We swim some more, moving in lazy circles around the pool. The sun is starting to set, painting the sky in shades of orange and pink. It's beautiful in a way that has nothing to do with money or power or careful design.
"This is nice," I say eventually, floating near the center of the pool.
"The swimming?"
"The not talking about important things. The not making decisions or processing trauma or figuring out our future." I drift a bit closer to him, testing my reaction to his proximity. "It feels almost like being normal people."
"Are we not normal people?"
"You're a man who kidnaps women from their weddings. I'm a woman who kills people with office supplies." I meet his eyes across the water. "I don't think we qualify as normal."
"Fair point."
"But this..." I gesture to the pool, the evening light, the simple act of existing in the same space without crisis or conflict. "This feels like what normal people might do."
"Yeah.
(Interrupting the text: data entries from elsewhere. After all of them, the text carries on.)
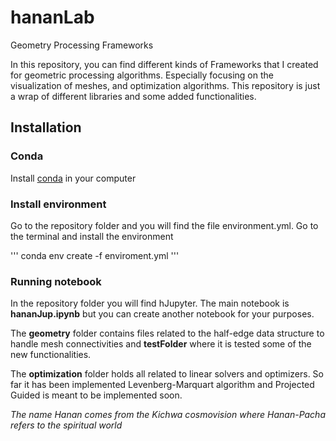 # hananLab
Geometry Processing Frameworks

In this repository, you can find different kinds of Frameworks that I created for geometric processing algorithms. Especially focusing on the visualization of meshes, and optimization algorithms. 
This repository is just a wrap of different libraries and some added functionalities.  

## Installation

### Conda 
Install [conda](https://docs.conda.io/projects/conda/en/stable/user-guide/install/download.html) in your computer 

### Install environment

Go to the repository folder and you will find the file environment.yml. Go to the terminal and install the environment

''' conda env create -f enviroment.yml '''

### Running notebook

In the repository folder you will find hJupyter. The main notebook is **hananJup.ipynb** but you can create another notebook for your purposes. 

The **geometry** folder contains files related to the half-edge data structure to handle mesh connectivities and **testFolder** where it is tested some of the new functionalities. 

The **optimization** folder holds all related to linear solvers and optimizers. So far it has been implemented Levenberg-Marquart algorithm and Projected Guided is meant to be implemented soon. 




*The name Hanan comes from the Kichwa cosmovision where Hanan-Pacha refers to the spiritual world*
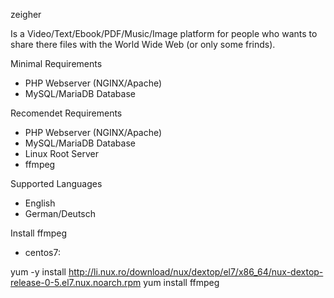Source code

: zeigher

  Is a Video/Text/Ebook/PDF/Music/Image platform for people who wants to share there files with the World Wide Web (or only some frinds).
  
Minimal Requirements
  - PHP Webserver (NGINX/Apache)
  - MySQL/MariaDB Database
  
Recomendet Requirements
  - PHP Webserver (NGINX/Apache)
  - MySQL/MariaDB Database
  - Linux Root Server
  - ffmpeg
  
Supported Languages
  - English
  - German/Deutsch

Install ffmpeg 
  - centos7:

  yum -y install http://li.nux.ro/download/nux/dextop/el7/x86_64/nux-dextop-release-0-5.el7.nux.noarch.rpm
  yum install ffmpeg
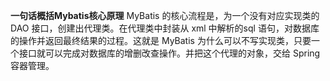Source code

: **一句话概括Mybatis核心原理**
MyBatis 的核心流程是，为一个没有对应实现类的 DAO 接口，创建出代理类。在代理类中封装从 xml 中解析的sql 语句，对数据库的操作并返回最终结果的过程。这就是 MyBatis 为什么可以不写实现类，只要一个接口就可以完成对数据库的增删改查操作。并把这个代理的对象，交给 Spring 容器管理。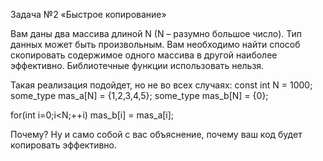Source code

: Задача №2
«Быстрое копирование»

Вам даны два массива длиной N (N – разумно большое число). Тип данных может быть произвольным. Вам необходимо найти способ скопировать содержимое одного массива в другой наиболее эффективно. Библиотечные функции использовать нельзя.

Такая реализация подойдет, но не во всех случаях:
const int N = 1000;
some_type mas_a[N] = {1,2,3,4,5};
some_type mas_b[N] = {0};

for(int i=0;i<N;++i)
    mas_b[i] = mas_a[i];
	
Почему? Ну и само собой с вас объяснение, почему ваш код будет копировать эффективно.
It does."
We're treading water maybe ten feet apart now. Close enough to see the exhaustion in his face, the worry lines that weren't there before. Close enough to notice that he's being very careful not to move any closer.
"Are you scared of me?" I ask.
"Terrified."
"You should be." I swim backward toward the shallow end. "I'm getting out. This was... fine."
"Fine?"
"Don't get greedy." I pull myself out of the pool and reach for a towel. "It was what it needed to be."
As I wrap the towel around myself, I feel his eyes on me. Not predatory, not calculating. Just looking. Like I'm something beautiful he's afraid to touch.
"Camilla?"
I turn back. "What?"
"Thank you. For this. For giving me a chance to be human with you."
"It's not forgiveness," I warn him. "And it doesn't mean I've decided anything about us."
"I know."
I head toward the house. "I'm going to shower and think some more. Possibly for several more days."
"Take all the time you need."
"I will."
As I walk back toward the villa, I realize something has shifted. Not everything. I'm still angry, still hurt, still completely uncertain about what I want. But something small has changed.
For an hour, I was just a woman swimming in a pool with a man who made her coffee and didn't try to control the conversation.
It felt almost like a choice I was making for myself.
Almost like something I might want.
But I'm not ready to examine that too closely yet.
Not today.
Maybe tomorrow.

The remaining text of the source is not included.